Tayeb Benferhat, chargé de projet urgence/insertion et responsable des Tables du ramadan

vendredi 3 août 2012


AUX ARMES ET CAETERA
UN SPLIFF AU GOUT DE GITANE
Vincent TURBAN

Au creux de la vague en cette fin des 70’s et enchaînant les échecs commerciaux malgré des joyaux comme « Melody Nelson » (1971) ou « Vu de l’extérieur » (1973), mais plébiscité par une génération d’artistes comme le groupe Bijou qui reprend « Les Papillons Noirs », Serge Gainsbourg ayant découvert le reggae au milieu des années 70, part trouver l’inspiration en Jamaïque. Flash-back sur la genèse d’un authentique chef d’œuvre de la musique hexagonale.

Le détonateur du projet est la rencontre avec Chris Blackwell, le PDG du label Island qui arrange le coup en le mettant en relation avec la formation Word, Sound And Power (les musiciens de Peter Tosh incluant le batteur Lowell « Sly » Dunbar et le bassiste Robbie Shakespeare) et les choristes de Bob Marley, les I-Threes.

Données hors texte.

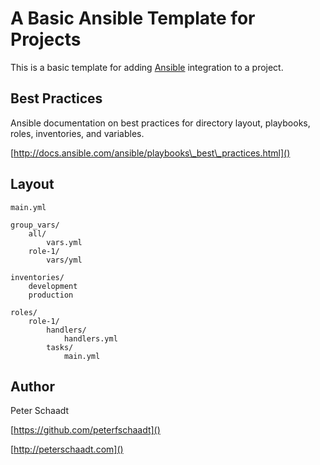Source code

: A Basic Ansible Template for Projects
=====================================

This is a basic template for adding [Ansible](https://ansible.com) integration to a project.

Best Practices
--------------

Ansible documentation on best practices for directory layout, playbooks, roles, inventories, and variables.

[http://docs.ansible.com/ansible/playbooks\_best\_practices.html]()

Layout
------

    main.yml

    group_vars/
        all/
            vars.yml
        role-1/
            vars/yml

    inventories/
        development
        production

    roles/
        role-1/
            handlers/
                handlers.yml
            tasks/
                main.yml

Author
------

Peter Schaadt

[https://github.com/peterfschaadt]()

[http://peterschaadt.com]()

Coup de bluff auprès du patron de Philips, Gainsbourg a les titres de ses futures compositions mais pas de textes. Arrivé à Kingston, l’inspiration vient et en une nuit toutes les paroles sont couchées sur papier. Au niveau rythmique, tout est mis en boîte en 2 jours grâce à la maestria de Sly and Robbie, véritable centrale atomique sonore. Dougie « Radcliffe » Bryan et Mikey »Mao » Chung apportent le tranchant du skank reggae avec leurs guitares, Uziah Sticky Thompson tisse un patchwork de percussions absolument parfait, Ansel Collins et Robbie Lyn apposent un travail de clavier magistral.
 

Chaque note, chaque mesure claque de toute part, les riddims sont concoctés au millimètre près. Le tout est enregistré et mixé dans l’un des meilleurs studios de l’île, le Dynamic Sounds Studios.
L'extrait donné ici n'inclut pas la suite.